Information given -
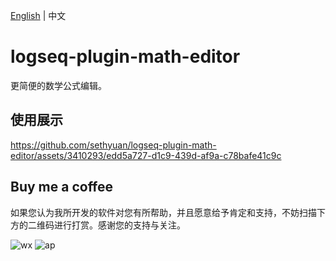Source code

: [English](README.md) | 中文

# logseq-plugin-math-editor

更简便的数学公式编辑。

## 使用展示

https://github.com/sethyuan/logseq-plugin-math-editor/assets/3410293/edd5a727-d1c9-439d-af9a-c78bafe41c9c

## Buy me a coffee

如果您认为我所开发的软件对您有所帮助，并且愿意给予肯定和支持，不妨扫描下方的二维码进行打赏。感谢您的支持与关注。

![wx](https://user-images.githubusercontent.com/3410293/236807219-cf21180a-e7f8-44a9-abde-86e1e6df999b.jpg) ![ap](https://user-images.githubusercontent.com/3410293/236807256-f79768a7-16e0-4cbf-a9f3-93f230feee30.jpg)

Problem to work on - Every line in the data that holds the string "https" should be copied.

Expected answer -
https://github.com/sethyuan/logseq-plugin-math-editor/assets/3410293/edd5a727-d1c9-439d-af9a-c78bafe41c9c
![wx](https://user-images.githubusercontent.com/3410293/236807219-cf21180a-e7f8-44a9-abde-86e1e6df999b.jpg) ![ap](https://user-images.githubusercontent.com/3410293/236807256-f79768a7-16e0-4cbf-a9f3-93f230feee30.jpg)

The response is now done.